== Records shown ==

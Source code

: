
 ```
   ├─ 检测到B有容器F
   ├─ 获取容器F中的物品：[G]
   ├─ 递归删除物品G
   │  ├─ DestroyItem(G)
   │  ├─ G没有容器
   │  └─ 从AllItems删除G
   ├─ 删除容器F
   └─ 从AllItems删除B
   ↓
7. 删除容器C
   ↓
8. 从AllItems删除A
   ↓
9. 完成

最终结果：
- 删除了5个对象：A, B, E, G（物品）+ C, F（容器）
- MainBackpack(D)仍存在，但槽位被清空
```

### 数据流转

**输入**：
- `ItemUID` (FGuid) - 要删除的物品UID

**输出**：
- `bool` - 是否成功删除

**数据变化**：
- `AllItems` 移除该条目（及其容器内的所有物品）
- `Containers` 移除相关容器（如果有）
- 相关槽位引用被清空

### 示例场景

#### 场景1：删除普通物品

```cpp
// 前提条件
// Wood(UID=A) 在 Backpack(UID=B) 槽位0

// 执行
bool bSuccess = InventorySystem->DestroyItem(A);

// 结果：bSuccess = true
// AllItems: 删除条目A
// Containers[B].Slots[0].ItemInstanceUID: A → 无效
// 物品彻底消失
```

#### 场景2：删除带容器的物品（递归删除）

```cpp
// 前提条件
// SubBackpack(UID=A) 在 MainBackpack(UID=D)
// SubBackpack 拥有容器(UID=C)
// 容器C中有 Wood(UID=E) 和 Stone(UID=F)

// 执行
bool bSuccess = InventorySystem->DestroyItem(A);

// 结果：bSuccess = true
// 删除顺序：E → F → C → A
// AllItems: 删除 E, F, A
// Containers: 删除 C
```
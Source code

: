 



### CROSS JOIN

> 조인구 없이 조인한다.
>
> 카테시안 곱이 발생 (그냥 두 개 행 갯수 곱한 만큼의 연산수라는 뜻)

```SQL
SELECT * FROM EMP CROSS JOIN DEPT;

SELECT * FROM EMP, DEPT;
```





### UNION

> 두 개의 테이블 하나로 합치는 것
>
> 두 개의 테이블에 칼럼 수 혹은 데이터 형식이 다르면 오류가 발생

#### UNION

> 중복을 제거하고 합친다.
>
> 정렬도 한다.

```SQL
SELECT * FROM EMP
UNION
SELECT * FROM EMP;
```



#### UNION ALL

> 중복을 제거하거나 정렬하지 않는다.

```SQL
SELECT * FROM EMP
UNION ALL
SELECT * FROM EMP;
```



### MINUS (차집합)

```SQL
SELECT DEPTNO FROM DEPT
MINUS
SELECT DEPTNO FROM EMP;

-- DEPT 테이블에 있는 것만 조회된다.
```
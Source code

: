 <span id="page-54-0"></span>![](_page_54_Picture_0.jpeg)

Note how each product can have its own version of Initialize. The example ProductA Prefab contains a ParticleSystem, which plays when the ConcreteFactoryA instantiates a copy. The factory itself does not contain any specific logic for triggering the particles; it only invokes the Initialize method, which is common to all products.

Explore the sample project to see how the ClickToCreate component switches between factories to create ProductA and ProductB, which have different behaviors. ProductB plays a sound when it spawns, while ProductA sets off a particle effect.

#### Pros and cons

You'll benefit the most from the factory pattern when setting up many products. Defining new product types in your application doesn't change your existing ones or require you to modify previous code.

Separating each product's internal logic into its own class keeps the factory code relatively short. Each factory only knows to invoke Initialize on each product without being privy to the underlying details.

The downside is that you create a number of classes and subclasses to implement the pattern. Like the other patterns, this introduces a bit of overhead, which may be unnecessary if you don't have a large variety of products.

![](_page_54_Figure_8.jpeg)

===

• Exercise:
Among the lines above, count those that hold the word "CROSS" and give only the count.

• Problem solution:
2